Sunday, August 23, 2009

Films that involuntarily drain out your tear ducts...

...that is, films that make you cry. Not out of boredom or hatred, or coincidentally getting something in your eye while watching a film, but those tip-of-the-iceberg moments where it all comes emotionally tumbling down.

For example, I watched Gran Torino earlier today (Clint Eastwood directed and starred in this film--I've cried in 3 out of 3 of his films I've seen...hmm...). Man, when the near to end scene comes (no spoilers, just in case) ...well I couldn't stop the tears. It was a 'nooo' crossed with 'awe-inspired' moment, I was unhappy but at the same time I felt the film couldn't have ended any other way. Clint Eastwood's character in this, Walt Kowalski, is one for the ages. I don't know if this is true, but I may have heard somewhere that he would retire as an actor after this (but please not his directing, he's only begun to reach his peak if you ask me), and boy you couldn't pick a better ending for an actor. Enough generalisations said.

As I mentioned, this isn't the first Eastwood film to get me blubbery. Before Gran Torino, there was Million Dollar Baby and Changeling, both interestingly about persevering women who won't give up no matter the odds. Even if these inspiring films perhaps reek of sentimentality, I'm not cynical enough of their bewitching powers to care. There's nothing like an extraordinary story to lift a person up.

Take for another example, After The Promise, which my friend Jezza made us watch one school holiday afternoon. That was a beginning till end tear-fest practically, mostly because it was so heart-breaking. But then when the indominable human spirit makes its entrance and shows that hope has not died, well that's life-affirming, wouldn't you say? If life isn't tough and rough, then there's nothing to really prove, nothing to demonstrate human strength.

Other all-time favourite crying sessions:

-- Camille (1936), before there was Moulin Rouge! there was this tale of a courtesan who falls for a younger, naive-ish man who can't promise her money, but he can promise her love. Unfortunately, there's more than the hurdle of her 'financial income' ( 'the other man') to prevent the two from being together...with all the tug and pull that this couple goes through, the ending feels cruel and oh so encouraging for the tears.

-- Titanic (1997),call it an over-blown, over-budgeted, over-rated film, but it's undeniable that when that iceberg hits, your breath catches in your throat. And when it becomes clearer and clearer that Jack isn't going to make it, well by then you're a goner.

-- Big Fish (2003), this had the added problem of some friends choosing to visit me while I was watching this; and it just so happened that the waterworks had begun by this stage. Needless to say, this film (or what I remember of it--I own it but I haven't watched it since) was heartfelt and it circulates somewhat around death and lack of belief when it's needed the most (i'm being quite vague), issues that tend to be teary.

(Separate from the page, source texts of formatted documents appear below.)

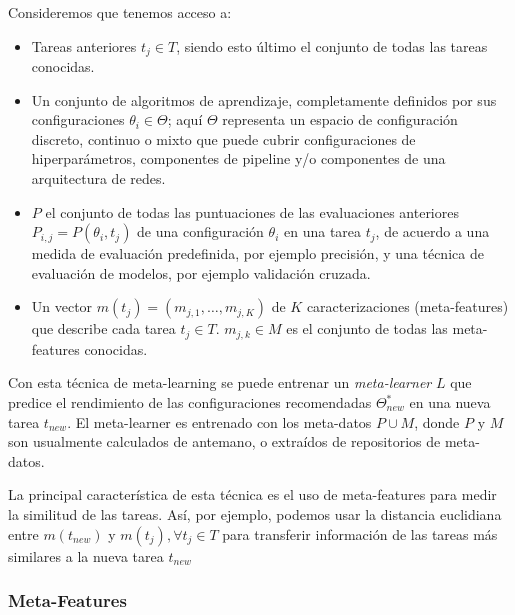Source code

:\begin{definition}
Consideremos que tenemos acceso a:

\begin{itemize}
	\item Tareas anteriores $t_j \in T$, siendo esto último el conjunto de todas las tareas conocidas.
	\item Un conjunto de algoritmos de aprendizaje, completamente definidos por sus configuraciones $\theta_i \in \Theta$; aquí $\Theta$ representa un espacio de configuración discreto, continuo o mixto que puede cubrir configuraciones de hiperparámetros, componentes de pipeline y/o componentes de una arquitectura de redes.
	\item $P$ el conjunto de todas las puntuaciones de las evaluaciones anteriores $P_{i,j} = P(\theta_i, t_j)$ de una configuración $\theta_i$ en una tarea $t_j$, de acuerdo a una medida de evaluación predefinida, por ejemplo precisión, y una técnica de evaluación de modelos, por ejemplo validación cruzada. 
	\item Un vector $m(t_j) = (m_{j,1}, …, m_{j,K})$ de $K$ caracterizaciones (meta-features) que describe cada tarea $t_j \in T$. $m_{j,k} \in M$ es el conjunto de todas las meta-features conocidas.
\end{itemize}

Con esta técnica de meta-learning se puede entrenar un \emph{meta-learner} $L$ que predice el rendimiento de las configuraciones recomendadas $\Theta^*_{new}$ en una nueva tarea $t_{new}$. El meta-learner es entrenado con los meta-datos $P\cup M$, donde $P$ y $M$ son usualmente calculados de antemano, o extraídos de repositorios de meta-datos. 

\end{definition}

La principal característica de esta técnica es el uso de meta-features para medir la similitud de las tareas. Así, por ejemplo, podemos usar la distancia euclidiana entre $m(t_{new})$ y $m(t_j), \forall t_j \in T$ para transferir información de las tareas más similares a la nueva tarea $t_{new}$


\subsubsection{Meta-Features}

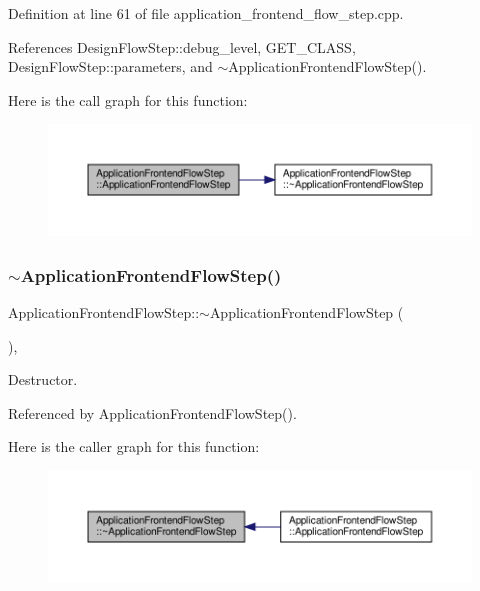 Definition at line 61 of file application\+\_\+frontend\+\_\+flow\+\_\+step.\+cpp.



References Design\+Flow\+Step\+::debug\+\_\+level, G\+E\+T\+\_\+\+C\+L\+A\+SS, Design\+Flow\+Step\+::parameters, and $\sim$\+Application\+Frontend\+Flow\+Step().

Here is the call graph for this function\+:
\nopagebreak
\begin{figure}[H]
\begin{center}
\leavevmode
\includegraphics[width=350pt]{d7/d7f/classApplicationFrontendFlowStep_adb51f03c4fcfca82c538cd88b3d4ff1e_cgraph}
\end{center}
\end{figure}
\mbox{\label{classApplicationFrontendFlowStep_a051a5d4690aa304214b13f0ffd1c5bee}} 
\subsubsection{\texorpdfstring{$\sim$\+Application\+Frontend\+Flow\+Step()}{~ApplicationFrontendFlowStep()}}
{\footnotesize\ttfamily Application\+Frontend\+Flow\+Step\+::$\sim$\+Application\+Frontend\+Flow\+Step (\begin{DoxyParamCaption}{ }\end{DoxyParamCaption})\hspace{0.3cm}{\ttfamily [override]}, {\ttfamily [default]}}



Destructor. 



Referenced by Application\+Frontend\+Flow\+Step().

Here is the caller graph for this function\+:
\nopagebreak
\begin{figure}[H]
\begin{center}
\leavevmode
\includegraphics[width=350pt]{d7/d7f/classApplicationFrontendFlowStep_a051a5d4690aa304214b13f0ffd1c5bee_icgraph}
\end{center}
\end{figure}


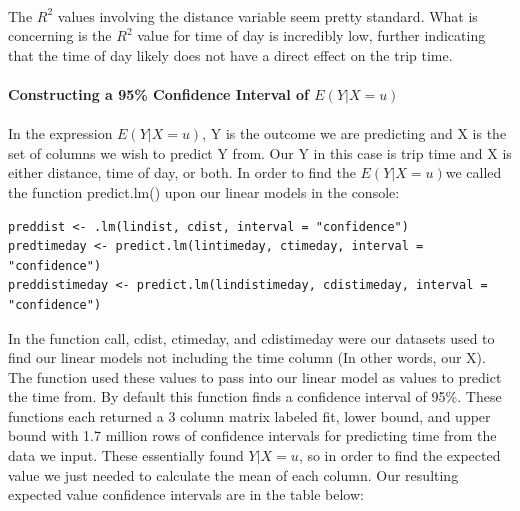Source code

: \documentclass[letterpaper, 12 pt, conference]{article}
\begin{document}
\\The $R^2$ values involving the distance variable seem pretty standard. What is concerning is the $R^2$ value for time of day is incredibly low, further indicating that the time of day likely does not have a direct effect on the trip time. 
\\
\\
\textbf{Constructing a 95\% Confidence Interval of $E(Y|X=u)$}
\\ 
\\ In the expression $E(Y|X=u)$, Y is the outcome we are predicting and X is the set of columns we wish to predict Y from. Our Y in this case is trip time and X is either distance, time of day, or both. In order to find the $E(Y|X=u)$we called the function predict.lm() upon our linear models in the console:
\begin{lstlisting}
preddist <- .lm(lindist, cdist, interval = "confidence")
predtimeday <- predict.lm(lintimeday, ctimeday, interval = "confidence")
preddistimeday <- predict.lm(lindistimeday, cdistimeday, interval = "confidence")
\end{lstlisting}
In the function call, cdist, ctimeday, and cdistimeday were our datasets used to find our linear models not including the time column (In other words, our X). The function used these values to pass into our linear model as values to predict the time from. By default this function finds a confidence interval of 95\%. These functions each returned a 3 column matrix labeled fit, lower bound, and upper bound with 1.7 million rows of confidence intervals for predicting time from the data we input. These essentially found $Y|X=u$, so in order to find the expected value we just needed to calculate the mean of each column. Our resulting expected value confidence intervals are in the table below: 
\end{document}
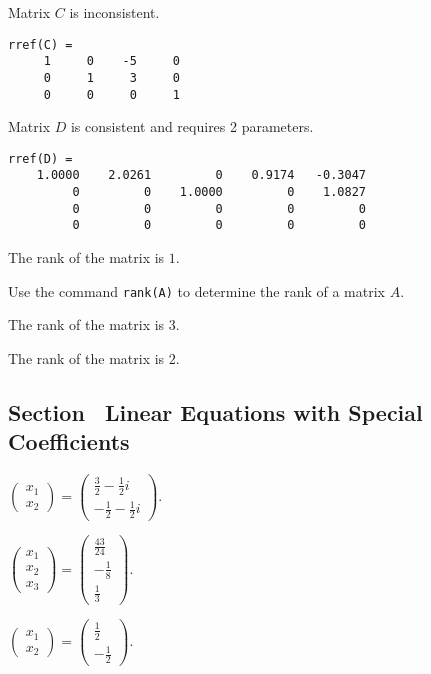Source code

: \documentclass{ximera}
\begin{document}
\ans Matrix $C$ is inconsistent.

\soln
\begin{verbatim}
rref(C) =
     1     0    -5     0
     0     1     3     0
     0     0     0     1
\end{verbatim}

\newpage
{}
\ans Matrix $D$ is consistent and requires 2 parameters.

\soln
\begin{verbatim}
rref(D) =
    1.0000    2.0261         0    0.9174   -0.3047
         0         0    1.0000         0    1.0827
         0         0         0         0         0
         0         0         0         0         0
\end{verbatim}

 \ans The rank of the matrix is $1$.

\soln Use the \Matlab command {\tt rank(A)} to determine the rank of a 
matrix $A$.

 The rank of the matrix is $3$.

 The rank of the matrix is $2$.


\subsection*{Section~\protect{\ref{S:specialcoeff}} Linear Equations with
Special Coefficients}

$\left(\begin{array}{c} x_1 \\ x_2\end{array}\right) =
\left(\begin{array}{r} \frac{3}{2} - \frac{1}{2}i \\ -\frac{1}{2} -
\frac{1}{2}i\end{array}\right).$

$\left(\begin{array}{c} x_1 \\ x_2 \\ x_3\end{array}\right) =
\left(\begin{array}{r} 
\frac{43}{24} \\ -\frac{1}{8} \\ \frac{1}{3} \end{array}\right)$.

$\left(\begin{array}{c} x_1 \\ x_2\end{array}\right) =
\left(\begin{array}{r} \frac{1}{2} \\ -\frac{1}{2} \end{array}\right)$.
\end{document}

-- Mr. Smith Goes to Washington (1939), whether it's true or not, I'll remember this film as the first classic that I ever cried to.

-- Cheaper By the Dozen 2 (2005), this is an unusual choice for me, but I'm placing it here because amidst all the tears I've shed for sad and tragic moments, I've shed tears for joyous moments too. And for this film it happened when Tom and Kate Baker have their baby.

Award for least-expected film that I'd cry to: Click (2006). I say 'least-expected' because 1) it's an Adam Sandler film and 2) it's a crude-humour filled film, which means I should have been more likely to get grossed out or uncomfortably laugh, than to be moved. But alas, when the film takes its dramatic turn and you realise you actually care for Adam Sandler's character enough to cry over his predicament, well that's surprising (even more from a retrospective point of view).

And the award for most inspiring, fist-pumping in the air film...Rocky (1976). Hidden in the shadows of "Adrian!" parodies and the fact that this beat Taxi Driver (and I say this without having seen Taxi Driver) to the Oscar finish line, is a really good under-dog type film. "Gonna fly now"? Heck yeah!